I am making a webscraping program that goes through each URL in a list of URLs, opens the page with that URL, and extracts some information from the soup. Most of the time it works fine, but occasionally the program will stop advancing through the list but not terminate the program, show warnings/exceptions, or otherwise show signs of error. My code, stripped down to the relevant parts, looks like this:
from urllib.request import Request, urlopen
from bs4 import BeautifulSoup as bs
# some code...
for url in url_list:
req = Request(url, headers={"User-Agent": "Mozilla/5.0"})
page = urlopen(req)
soup = bs(page, features="html.parser")
# do some stuff with the soup...
When the program stalls, if I terminate it manually (using PyCharm), I get this traceback:
File "/Path/to/my/file.py", line 48, in <module>
soup = bs(page, features="html.parser")
File "/Library/Frameworks/Python.framework/Versions/3.7/lib/python3.7/site-packages/bs4/__init__.py", line 266, in __init__
markup = markup.read()
File "/Library/Frameworks/Python.framework/Versions/3.7/lib/python3.7/http/client.py", line 454, in read
return self._readall_chunked()
File "/Library/Frameworks/Python.framework/Versions/3.7/lib/python3.7/http/client.py", line 564, in _readall_chunked
value.append(self._safe_read(chunk_left))

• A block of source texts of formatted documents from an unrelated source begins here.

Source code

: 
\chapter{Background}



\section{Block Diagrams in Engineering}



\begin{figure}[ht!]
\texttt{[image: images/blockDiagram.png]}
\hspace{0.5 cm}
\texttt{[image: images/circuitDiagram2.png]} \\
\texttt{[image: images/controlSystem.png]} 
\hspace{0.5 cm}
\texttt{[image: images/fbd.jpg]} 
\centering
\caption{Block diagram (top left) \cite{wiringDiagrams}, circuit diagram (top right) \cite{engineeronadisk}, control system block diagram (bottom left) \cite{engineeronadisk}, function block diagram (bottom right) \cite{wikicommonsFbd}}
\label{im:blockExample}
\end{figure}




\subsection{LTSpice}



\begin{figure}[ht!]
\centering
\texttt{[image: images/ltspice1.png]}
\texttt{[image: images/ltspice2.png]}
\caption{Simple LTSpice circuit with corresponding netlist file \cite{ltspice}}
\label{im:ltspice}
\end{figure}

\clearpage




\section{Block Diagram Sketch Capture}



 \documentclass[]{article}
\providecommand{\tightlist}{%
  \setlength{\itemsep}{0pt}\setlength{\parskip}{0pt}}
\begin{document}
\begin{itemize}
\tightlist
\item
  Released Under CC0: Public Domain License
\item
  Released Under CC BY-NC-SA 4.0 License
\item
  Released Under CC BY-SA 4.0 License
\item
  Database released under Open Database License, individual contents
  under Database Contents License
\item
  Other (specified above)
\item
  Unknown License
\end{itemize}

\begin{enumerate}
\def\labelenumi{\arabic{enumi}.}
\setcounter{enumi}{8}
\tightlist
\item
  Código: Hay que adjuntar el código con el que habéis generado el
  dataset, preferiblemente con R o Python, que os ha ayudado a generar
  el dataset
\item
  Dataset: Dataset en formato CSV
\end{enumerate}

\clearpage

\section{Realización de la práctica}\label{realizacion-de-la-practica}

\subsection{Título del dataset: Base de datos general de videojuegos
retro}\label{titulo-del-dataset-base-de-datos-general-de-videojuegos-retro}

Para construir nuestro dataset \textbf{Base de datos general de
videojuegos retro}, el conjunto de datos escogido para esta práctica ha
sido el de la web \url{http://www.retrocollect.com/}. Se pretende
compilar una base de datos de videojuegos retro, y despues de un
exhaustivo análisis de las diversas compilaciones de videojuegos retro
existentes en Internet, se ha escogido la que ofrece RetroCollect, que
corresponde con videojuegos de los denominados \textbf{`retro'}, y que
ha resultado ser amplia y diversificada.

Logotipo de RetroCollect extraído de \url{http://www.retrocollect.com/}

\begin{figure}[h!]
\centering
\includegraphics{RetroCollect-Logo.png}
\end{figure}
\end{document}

File "/Library/Frameworks/Python.framework/Versions/3.7/lib/python3.7/http/client.py", line 610, in _safe_read
chunk = self.fp.read(min(amt, MAXAMOUNT))
File "/Library/Frameworks/Python.framework/Versions/3.7/lib/python3.7/socket.py", line 589, in readinto
return self._sock.recv_into(b)
File "/Library/Frameworks/Python.framework/Versions/3.7/lib/python3.7/ssl.py", line 1052, in recv_into
return self.read(nbytes, buffer)
File "/Library/Frameworks/Python.framework/Versions/3.7/lib/python3.7/ssl.py", line 911, in read
return self._sslobj.read(len, buffer)
KeyboardInterrupt
Here's what I have tried and learned:
Added a check to make sure that the page status is always 200 when making the soup. The fail condition never occurs.
Added a print statement after the soup is created. This print statement does not trigger after stalling.
The URLs are always valid. This is confirmed by the fact that the program does not stall on the same URL every time, and double confirmed by a similar program I have with nearly identical code that shows the same behavior on a different set of URLs.
I have tried running through this step-by-step with a debugger. The problem has not occurred in the 30 or so iterations I've checked manually, which may just be coincidence.
The page returns the correct headers when bs4 stalls. The problem seems to be isolated to the creation of the soup.
What could cause this behavior?